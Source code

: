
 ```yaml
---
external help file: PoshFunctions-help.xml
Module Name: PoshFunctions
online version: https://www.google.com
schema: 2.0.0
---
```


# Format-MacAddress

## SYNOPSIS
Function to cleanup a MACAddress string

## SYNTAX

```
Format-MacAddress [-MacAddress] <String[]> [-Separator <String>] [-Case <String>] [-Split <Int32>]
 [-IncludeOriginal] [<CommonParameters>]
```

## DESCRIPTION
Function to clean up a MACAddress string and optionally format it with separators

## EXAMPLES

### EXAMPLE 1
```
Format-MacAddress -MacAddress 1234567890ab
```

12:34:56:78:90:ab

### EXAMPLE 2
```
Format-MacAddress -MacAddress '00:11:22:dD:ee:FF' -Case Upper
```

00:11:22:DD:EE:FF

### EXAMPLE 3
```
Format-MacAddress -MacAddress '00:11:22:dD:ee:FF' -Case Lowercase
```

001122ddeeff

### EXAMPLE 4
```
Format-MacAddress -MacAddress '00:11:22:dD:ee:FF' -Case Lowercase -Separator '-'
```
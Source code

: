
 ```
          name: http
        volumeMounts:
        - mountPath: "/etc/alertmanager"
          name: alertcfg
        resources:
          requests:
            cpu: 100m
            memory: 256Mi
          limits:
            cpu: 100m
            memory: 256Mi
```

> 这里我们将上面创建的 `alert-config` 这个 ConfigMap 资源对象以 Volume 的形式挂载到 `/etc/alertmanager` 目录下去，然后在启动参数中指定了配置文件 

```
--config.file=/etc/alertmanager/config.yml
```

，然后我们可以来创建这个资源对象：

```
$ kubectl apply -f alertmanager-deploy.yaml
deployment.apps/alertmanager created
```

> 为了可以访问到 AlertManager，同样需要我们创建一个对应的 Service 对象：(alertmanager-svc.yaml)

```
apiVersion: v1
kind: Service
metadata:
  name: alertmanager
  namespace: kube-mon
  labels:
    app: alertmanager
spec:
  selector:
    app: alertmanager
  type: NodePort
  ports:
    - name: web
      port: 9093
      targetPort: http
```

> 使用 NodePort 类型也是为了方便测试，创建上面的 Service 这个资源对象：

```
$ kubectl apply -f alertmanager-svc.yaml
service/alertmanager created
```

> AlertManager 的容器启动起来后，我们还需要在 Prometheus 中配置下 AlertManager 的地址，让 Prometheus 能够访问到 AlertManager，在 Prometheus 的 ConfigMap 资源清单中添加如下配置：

**Activity:** Everything from the first line of the records through the line holding "12:34:56:78:90:ab" is to be transcribed exactly; leave out all other lines.

**Result for this exercise:**
Source code

:
 ```yaml
---
external help file: PoshFunctions-help.xml
Module Name: PoshFunctions
online version: https://www.google.com
schema: 2.0.0
---
```


# Format-MacAddress

## SYNOPSIS
Function to cleanup a MACAddress string

## SYNTAX

```
Format-MacAddress [-MacAddress] <String[]> [-Separator <String>] [-Case <String>] [-Split <Int32>]
 [-IncludeOriginal] [<CommonParameters>]
```

## DESCRIPTION
Function to clean up a MACAddress string and optionally format it with separators

## EXAMPLES

### EXAMPLE 1
```
Format-MacAddress -MacAddress 1234567890ab
```

12:34:56:78:90:ab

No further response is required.